Paul reportedly took the opposite approach. According to the Washington Post, the candidate expressed solidarity with Davis in an interview with Boston Herald Radio during a three-day campaign swing through the Northeast.
“I think people who do stand up and are making a stand to say that they believe in something is an important part of the American way,” Paul is quoted as saying.
Paul also reportedly said government should get out of marriage entirely and set up a system of contracts for couples seeking to wed while leaving marriage to the churches.
“I think one way to get around the whole idea of what the Supreme Court is forcing on the states is for states just to get out of the business of giving out licenses,” Paul is quoted as saying. “Alabama has already voted to do this, they’re just no longer going to give out licenses. And anybody can make a contract. And then if you want a marriage contract you go to a church. And so I’ve often said we could have gotten around all of this also in the sense that I do believe everybody has a right to a contract.”
The idea that a system of contracts should replace marriage is something Paul has articulated before when asked about the issue of marriage rights for gay couples.
“There never should have been any limitations on people of the same sex having contracts, but I do object to the state putting its imprimatur to the specialness of marriage on something that’s different from what most people have defined as marriage for most of history,” Paul is quoted as saying in the Herald interview. “So one way is just getting the state out completely and I think that’s what we’re headed towards, actually. Whether or not people who still work for the state can do it without the legislature changing it is something I’m going to leave up to the courts exactly how to do it.”
Louisiana Gov. Bobby Jindal, who has campaigned on an executive order protecting people who oppose same-sex marriage, defended Davis in a statement to the Huffington Post.
“I don’t think anyone should have to choose between following their conscience and religious beliefs and giving up their job and facing financial sanctions,” Jindal said. “I think it’s wrong to force Christian individuals or business owners. We are seeing government today discriminate against whether it’s clerks, florists, musicians or others. I think that’s wrong. I think you should be able to keep your job and follow your conscience. I absolutely do believe people have a First Amendment right, a constitutional right. I don’t think the court can take that away.”

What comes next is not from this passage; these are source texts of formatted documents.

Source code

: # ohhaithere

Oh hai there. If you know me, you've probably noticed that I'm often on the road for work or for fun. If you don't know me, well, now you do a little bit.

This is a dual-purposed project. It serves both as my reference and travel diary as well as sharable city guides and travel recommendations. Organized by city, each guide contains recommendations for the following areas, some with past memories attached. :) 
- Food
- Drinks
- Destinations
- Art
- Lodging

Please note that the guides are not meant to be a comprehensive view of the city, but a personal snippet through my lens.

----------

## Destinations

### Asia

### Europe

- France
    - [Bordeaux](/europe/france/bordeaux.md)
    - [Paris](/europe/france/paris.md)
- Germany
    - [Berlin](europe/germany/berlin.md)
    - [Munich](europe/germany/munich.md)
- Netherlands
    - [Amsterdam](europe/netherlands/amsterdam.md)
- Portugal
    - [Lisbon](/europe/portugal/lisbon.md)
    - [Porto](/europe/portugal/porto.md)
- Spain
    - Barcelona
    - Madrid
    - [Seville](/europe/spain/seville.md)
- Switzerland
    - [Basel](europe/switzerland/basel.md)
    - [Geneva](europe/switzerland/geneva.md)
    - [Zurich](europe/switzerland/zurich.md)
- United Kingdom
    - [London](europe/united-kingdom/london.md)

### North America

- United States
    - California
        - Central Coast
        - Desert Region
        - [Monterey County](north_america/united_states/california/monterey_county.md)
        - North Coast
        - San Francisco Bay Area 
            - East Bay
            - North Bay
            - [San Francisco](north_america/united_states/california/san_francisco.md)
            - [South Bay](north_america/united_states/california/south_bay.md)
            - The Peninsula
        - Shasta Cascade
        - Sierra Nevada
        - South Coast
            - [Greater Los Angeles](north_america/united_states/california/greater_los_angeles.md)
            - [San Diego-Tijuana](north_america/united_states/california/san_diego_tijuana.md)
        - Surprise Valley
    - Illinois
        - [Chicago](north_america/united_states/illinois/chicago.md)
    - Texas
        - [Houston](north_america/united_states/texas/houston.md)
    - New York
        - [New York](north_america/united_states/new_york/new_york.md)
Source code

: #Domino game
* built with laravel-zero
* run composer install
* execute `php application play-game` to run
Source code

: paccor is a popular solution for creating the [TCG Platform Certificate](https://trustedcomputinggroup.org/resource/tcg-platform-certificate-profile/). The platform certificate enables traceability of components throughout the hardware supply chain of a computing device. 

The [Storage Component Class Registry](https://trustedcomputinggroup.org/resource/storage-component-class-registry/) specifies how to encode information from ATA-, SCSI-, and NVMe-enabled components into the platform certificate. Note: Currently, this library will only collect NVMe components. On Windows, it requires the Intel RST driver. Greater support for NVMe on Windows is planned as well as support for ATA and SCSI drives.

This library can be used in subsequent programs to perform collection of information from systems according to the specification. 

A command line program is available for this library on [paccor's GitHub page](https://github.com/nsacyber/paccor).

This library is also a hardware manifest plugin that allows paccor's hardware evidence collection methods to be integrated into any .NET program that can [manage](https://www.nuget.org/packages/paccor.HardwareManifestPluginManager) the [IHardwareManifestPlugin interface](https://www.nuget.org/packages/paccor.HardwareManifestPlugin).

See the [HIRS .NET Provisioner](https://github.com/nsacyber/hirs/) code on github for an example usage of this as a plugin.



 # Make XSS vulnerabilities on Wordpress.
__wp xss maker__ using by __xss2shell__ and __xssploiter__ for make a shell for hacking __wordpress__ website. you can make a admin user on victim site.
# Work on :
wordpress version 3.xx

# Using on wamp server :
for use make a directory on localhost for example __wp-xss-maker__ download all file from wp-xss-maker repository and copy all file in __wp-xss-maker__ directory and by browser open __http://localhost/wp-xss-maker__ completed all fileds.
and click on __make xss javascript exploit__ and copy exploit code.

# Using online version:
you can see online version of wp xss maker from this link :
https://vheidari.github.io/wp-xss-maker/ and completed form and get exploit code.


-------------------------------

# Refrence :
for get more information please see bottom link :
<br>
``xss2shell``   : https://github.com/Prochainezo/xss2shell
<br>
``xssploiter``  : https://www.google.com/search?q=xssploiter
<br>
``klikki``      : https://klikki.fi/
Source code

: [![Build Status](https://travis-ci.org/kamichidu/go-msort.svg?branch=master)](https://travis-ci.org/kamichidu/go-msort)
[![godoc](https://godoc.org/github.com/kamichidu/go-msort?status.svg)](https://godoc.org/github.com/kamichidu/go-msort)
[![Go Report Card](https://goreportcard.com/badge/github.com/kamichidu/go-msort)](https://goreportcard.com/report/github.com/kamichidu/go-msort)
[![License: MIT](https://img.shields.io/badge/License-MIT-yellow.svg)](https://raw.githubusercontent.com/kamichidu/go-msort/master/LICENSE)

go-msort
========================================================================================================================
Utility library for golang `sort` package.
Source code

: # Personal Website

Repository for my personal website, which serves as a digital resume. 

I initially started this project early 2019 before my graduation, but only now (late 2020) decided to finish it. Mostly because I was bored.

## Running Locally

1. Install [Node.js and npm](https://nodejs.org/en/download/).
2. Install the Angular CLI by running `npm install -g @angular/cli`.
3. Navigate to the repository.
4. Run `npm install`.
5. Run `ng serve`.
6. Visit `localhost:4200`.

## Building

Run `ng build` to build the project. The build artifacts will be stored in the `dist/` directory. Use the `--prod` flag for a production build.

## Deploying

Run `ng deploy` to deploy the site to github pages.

In a statement to the New York Times on Wednesday, Rubio said the government should respect Davis’ beliefs and offer accommodation to those who object to performing duties out of religious objections.
“We should seek a balance between government’s responsibility to abide by the laws of our republic and allowing people to stand by their religious convictions,” Rubio is quoted as saying.
“While the clerk’s office has a governmental duty to carry out the law, there should be a way to protect the religious freedom and conscience rights of individuals working in the office,” Rubio reportedly continued.
According to the Associated Press, Huckabee has gone the furthest thus far in support of Davis, reportedly calling her Wednesday to offer her “prayers and support.”
The former Arkansas governor is quoted as saying in a statement Davis is on sound legal footing and “showing more courage and humility than just about any federal office holder in Washington.” Huckabee also reportedly praised Davis for not “bowing to the false God of judicial supremacy.”
The U.S. Supreme Court denied a stay Monday on the district court order requiring Davis to issue marriage licenses in her office. She and her deputy clerks are required to appear before federal court on Thursday to face charges of contempt for their continued refusal to comply with the order.